Herkes lanet İsrail’in saldırılara karşı koruma kalkanı olan demir kubbe ile Amerika ve Avrupa’nın himayesi altında kendini emniyete aldığını düşünüyor, oysa gerçek bu değildir. Gerçek olan, İsrail’i koruyan demir kubbe değil, demir ya da taş kalpli Müslüman ümmettir. Allah’ın lanetlediği ve gazab ettiği bu terörist mahlûklar, bebek ve çocuk kanına doymuyor, ümmetin demir ve taş kalpleri de hiç yumuşamıyor.
İsrail, uluslararası mahkemece mahkûm edildiği, Lanetanyahu ve ekibinin hemen yakalanıp tutuklanması karara bağlandığı halde, hiç kimseden pervası olmaksızın, gece gündüz tonlarca ağırlıkta bombalarla Gazze’yi imha etmeye devam ediyor, Gazzeyi her tarafından kuşatarak, tüm yollarını kapatarak su, gıda ilaç gibi insani yardımların tamamen kesilmesini sağlamış, bombalardan kurtulanların da açlıktan, susuzluktan ölmesine yol açmıştır. Yine de ümmet, demir kalpliliğiyle acıma hisleri alınmış şekilde normal hayatına, eğlencesine, keyfine, örf ve adet haline gelen ibadetine devam etmektedir.

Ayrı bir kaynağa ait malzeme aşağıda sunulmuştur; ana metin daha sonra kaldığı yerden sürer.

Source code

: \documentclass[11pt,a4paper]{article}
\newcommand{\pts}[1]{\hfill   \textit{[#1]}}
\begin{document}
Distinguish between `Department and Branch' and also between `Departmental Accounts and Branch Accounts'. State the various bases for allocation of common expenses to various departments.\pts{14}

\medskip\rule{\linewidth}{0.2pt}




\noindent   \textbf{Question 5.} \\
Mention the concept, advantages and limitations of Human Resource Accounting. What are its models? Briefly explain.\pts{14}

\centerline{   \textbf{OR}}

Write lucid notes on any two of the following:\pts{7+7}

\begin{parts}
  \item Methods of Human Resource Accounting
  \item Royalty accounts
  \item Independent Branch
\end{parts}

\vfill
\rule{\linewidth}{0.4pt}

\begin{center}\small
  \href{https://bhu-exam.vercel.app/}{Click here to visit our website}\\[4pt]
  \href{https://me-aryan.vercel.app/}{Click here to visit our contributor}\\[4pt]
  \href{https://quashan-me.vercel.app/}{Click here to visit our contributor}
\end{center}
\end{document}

Müslümanlık bir yana, insanlığın, dini, ırkı, milliyeti, rengi ne olursa olsun insan ismini taşıyan hiçbir topluluğun sınır tanımayan vahşete bu kadar seyirci kalabileceğini hiç akıl etmemiştik ama iki milyarlık Müslüman ümmetin kendi kardeşleri olan iki milyonluk Gazze’yi yüzüstü bıraktığına, onlara sırtını dönerek normal hayatına devam ettiğine şahit olduk. Yıllar önce böyle bir şeyin olacağı söylenseydi, katiyyen hiç kimse inanmazdı. Şimdi bu akılalmaz duyarsızlığı ve demir kalpliliği gözlerimizle görüyoruz. İnanılması zor ama Müslüman coğrafyası bazı istisnalar haricinde genel itibariyle, sanki sadece kalpleri değil, demirden heykelleri andırır gibi bütünüyle ruhsuz, duygusuz kalmış insan yığınından oluşmuştur.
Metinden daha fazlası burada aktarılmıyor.